Leibniz as a Mathematician

Editor's Remarks

Leibniz is generally recognized as a master of notation, but is not so easy to substantiate this impression without getting lost in the labyrinthine technicalities of the development of the differential and integral calculus. Joseph Hoffmann and A. Rupert Hall, supplied a good basis for a convincing account of the story. In spite of our shared misgivings early on, we saw that the story of the priority conflict between Newton and Leibniz, though forbidding both in terms of the quantity of ink spilled on it, the animosities it once engendered, and its apparent triviality, actually deserves some attention for the light it casts, if approached judiciously, on scientific matters. Fortunately both Hoffmann and Hall, though not quite taking the same side, approach it in this spirit. As Hall points out, prior to his own work it had not actually been dealt with as a subject in its own right; we noticed that Hofmann's intention to set out his own views in a monograph on the subject was thwarted by his death in an accident.

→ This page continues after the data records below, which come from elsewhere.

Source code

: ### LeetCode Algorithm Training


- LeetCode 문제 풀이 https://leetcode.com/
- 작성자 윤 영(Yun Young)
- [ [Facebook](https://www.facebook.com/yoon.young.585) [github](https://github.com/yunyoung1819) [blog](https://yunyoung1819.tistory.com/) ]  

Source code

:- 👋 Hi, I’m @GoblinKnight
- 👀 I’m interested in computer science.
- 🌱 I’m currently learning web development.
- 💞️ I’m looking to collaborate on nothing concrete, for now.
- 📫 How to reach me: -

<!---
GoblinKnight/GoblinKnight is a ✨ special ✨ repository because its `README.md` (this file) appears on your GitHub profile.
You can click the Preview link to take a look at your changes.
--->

Early on you make the following claim about Leibniz: "And yet although he became acquainted quite late in his life with the mathematical achievements of his generation, it will always be his innovations in this field that put him to the forefront of the enlightened thinkers of his era." I had my doubts about this, but they are diminishing. It's a bit difficult for me to see a talented mathematician in the man who was so callow on his arrival in Paris, but he really does seem to have accomplished a great deal by systematizing the calculus. This seems to be a case where good methods and a sound intelligence produced results that would otherwise have required genius.

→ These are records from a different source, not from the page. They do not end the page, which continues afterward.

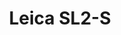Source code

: ---
description: Leica SL2-S is a versatile full-frame mirrorless camera known for its robust build, excellent low-light performance, and advanced video capabilities.
featured_image: "L1020629.jpg"
menus: "main"
sort_by: Name # Exif.Date
sort_order: desc
title: Leica SL2-S
#type: gallery
weight: 3
params:
  theme: dark
resources:
  - src: L1020467.JPG
    title: '&#x1f4cd; Nagasaki, Nagasaki'
  - src: L1020133.JPG
    title: '&#x1f4cd; Nagasaki, Nagasaki'
  - src: L1020254.JPG
    title: '&#x1f4cd; Nagasaki, Nagasaki'
  - src: L1020629.jpg
    title: '&#x1f4cd; Yamanakako, Yamanashi'
  - src: L1030181.JPG
    title: '&#x1f4cd; Nikko, Tochigi'
  - src: L1000511.JPG
    title: '&#x1f4cd; Osaka, Osaka'
  - src: L1030291.JPG
    title: '&#x1f4cd; Koto, Tokyo'
  - src: L1000410.JPG
    title: '&#x1f4cd; Kyoto, Kyoto'
  - src: L1030927.JPG
    title: '&#x1f4cd; Fussa, Tokyo'
  - src: L1010791.JPG
    title: '&#x1f4cd; Minamisaku, Nagano'
  - src: L1000229.JPG
    title: '&#x1f4cd; Chiyoda, Tokyo'
---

Leibniz certainly had a good instinct for arranging mathematics so that demanding calculations could be carried out by men of only moderate gifts. Newton professed, late in life and in the midst of polemics (about 1712), not to see the utility of this, and perhaps he could not envision the day when hordes of engineers would routinely carry out calculations of the sort that he had himself devised. But I suspect Newton was not entirely sincere at this point.

"It was precisely for this reason that Leibniz had so much success in the field, in that he was unhampered by much of the dogma that might have hindered its progress." I'll part company with you about the "dogma", but it does seem that after devising methods that suited himself, he found as he expected that they would suit others very well indeed. The next question would be what exactly the Bernoulli's learned from him - one imagines it is exactly this "calculus" as an algorithm that impressed them.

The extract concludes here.